A few years ago, however, static is exactly how she felt. In July 2020, Megan was shot by rapper and former friend Tory Lanez after leaving a Hollywood Hills party together. The shooting, for which Tory was found guilty in December 2022, left Megan bloodied, unable to walk, and with bullet fragments in her feet.


Over time, she healed physically, but mentally, she suffered. “A lot of people didn’t treat me like I was human for a long time,” says Megan, who endured an immense amount of hate from fellow artists, strangers, and bloggers who questioned her recollection of the experience. “I feel like everybody was always used to me being the fun and happy party girl. I watched people build me up, tear me down, and be confused about their expectations of me. As a Black woman, as a darker Black woman, I also feel like people expect me to take the punches, take the beating, take the lashings, and handle it with grace. But I’m human.”

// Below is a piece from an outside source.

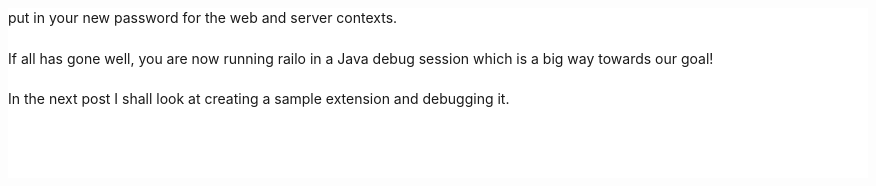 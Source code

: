 put in your new password for the web and server contexts.<br /><br />If all has gone well, you are now running railo in a Java debug session which is a big way towards our goal!<br /><br />In the next post I shall look at creating a sample extension and debugging it.</p>
<p> </p>
<p> </p>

She suppressed her true feelings for a while, appearing to love every moment of superstardom. But as Megan’s career continued to heat up—her raunchy collab “W.A.P.” with Cardi B. became the first female rap duet to debut at the top of the U.S. Billboard Hot 100 in August 2020—so did her behind-the-scenes struggle. “Before I went onstage, I would be crying half the time because I didn’t want to [perform], but I also didn’t want to upset my fans,” Megan says. The weight of her emotions eventually caught up with her, leading to what she calls “dark times.” “I didn’t want to get [out] from under the covers,” she says, tears building in her eyes. “I stayed in my room. I would not turn the lights on. I had blackout curtains. I didn’t want to see the sun. I knew I wasn’t myself. It took me a while to acknowledge that I was depressed. But once I started talking to a therapist, I was able to be truthful with myself.”


Therapy was just the beginning of Megan’s healing. She also ended relationships that no longer served her and deleted social media from her phone to avoid trolls and doomscrolling. Then she was inspired to move her body as she started mending her soul. “Working on myself made me get into working out because I needed to focus my energy somewhere else,” she says. “I used working out to escape and to get happy.” Now, she gets physical regularly.


Four or five days a week, Megan sweats it out in Pilates class, at the gym, or at the beach with one of her two trainers, Emory “Joc” Bernard and Tim Boutte. For cardio, she runs up sand hills at the beach or spends 40 minutes on the StairMaster or elliptical. When targeting her legs and thighs, she does hip thrusts, goblet squats, leg extensions, and those “stallion kicks.” Weighted situps work her abs, and lat pulldowns, lat flies, and renegade rows strengthen her back.